Camper Jack Backing Plates Bigfoot

stickynicky

New member
Has anyone installed backing plates on their Bigfoot jacks? I can see that the tiedown points have backing plates but I don't think that the jacks have them. It looks like the jacks are screwed into the camper and mine keep loosening up. This does not look like an easy mod but I sure would sleep better knowing that my jacks are bolted down and not screw into fiberglass. Anyone retrofitted their jack mounts to the camper?
 

incognito

Adventurer
hy,
after the fiberglass there is wood, even my 1500 series has 5/8 inch ( approx.) of plywood. try to use bigger galvanised screws, those you can screw with a box. if you still have a problem after the first bigger screw then your wood after the fiberglass is soft (humidity, age , water, etc) so no choice use backplates. there is a lot of stress on those places due to jacks, don't leave the truck camper standing on jacks for a long period of time becose is not very good for those places.i bet the problem is on your front jacks
have fun
incognito
 

mpike

New member
My 94 BF 3000 seems to have very substantial backing to the front jack brackets. In fact I use them as tiedown points on my flatbed. I don't carry the jacks as I frequently am on very rough backroads where they would just get bent or torn off.
No problems with loosening. I would add some epoxy to the screws and holes before you remount them.
 

deminimis

Explorer
Sorry for the necropost, but the OP never got an answer. On our former '08 2500, I attached alumn backing plates to the rear jack mounts. Same story with ours (screws coming loose). I can't recall for sure, but I think is was just fiberglass and foam in the screw area. Stainless bolts with alumn backing plates and it was rock solid. I would suggest the reason the screws back out is when loading it and you end up pushing the camper back a bit (rear jack leverages the screws out). If you can avoid that, then it should never be a problem, but we all know that's not always possible..
 

uriedog

metal melter
Mine did the same on the rear jacks. It got a 2x6 PT lumber upgrade. (factory was 5/8 plywood)

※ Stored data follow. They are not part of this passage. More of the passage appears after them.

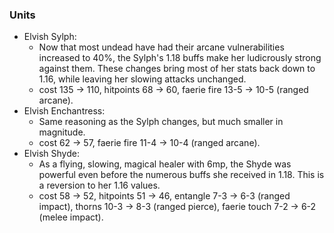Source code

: ### Units
  * Elvish Sylph:
     * Now that most undead have had their arcane vulnerabilities increased to 40%, the Sylph's 1.18 buffs make her ludicrously strong against them. These changes bring most of her stats back down to 1.16, while leaving her slowing attacks unchanged.
     * cost 135 -> 110, hitpoints 68 -> 60, faerie fire 13-5 -> 10-5 (ranged arcane).
  * Elvish Enchantress:
     * Same reasoning as the Sylph changes, but much smaller in magnitude.
     * cost 62 -> 57, faerie fire 11-4 -> 10-4 (ranged arcane).
  * Elvish Shyde:
     * As a flying, slowing, magical healer with 6mp, the Shyde was powerful even before the numerous buffs she received in 1.18. This is a reversion to her 1.16 values.
     * cost 58 -> 52, hitpoints 51 -> 46, entangle 7-3 -> 6-3 (ranged impact), thorns 10-3 -> 8-3 (ranged pierce), faerie touch 7-2 -> 6-2 (melee impact).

I remove my jacks when the camper is on the truck. They are heavy lots of weight vibrating around as you drive.
 

IdaSHO

IDACAMPER
IMO the only way to handle the plates that fasten to the corner of traditional campers is with thick aluminum backing plates, square holes, and carriage BOLTS, not screws.
Plates on the inside, bolted thru the walls thru the exterior plates. Making a sandwich of the wall.

Ive repaired a few truck campers like this in the past, and it is as much as a permanent fix as you can get.

Screws rely on the threads against little more than wood. And they always loosen.


When I built my camper, I made sure my camper jack points were substantial, and not reliant upon small hardware that loosens or wood that softens/breaks down. And it has paid off. Never an issue.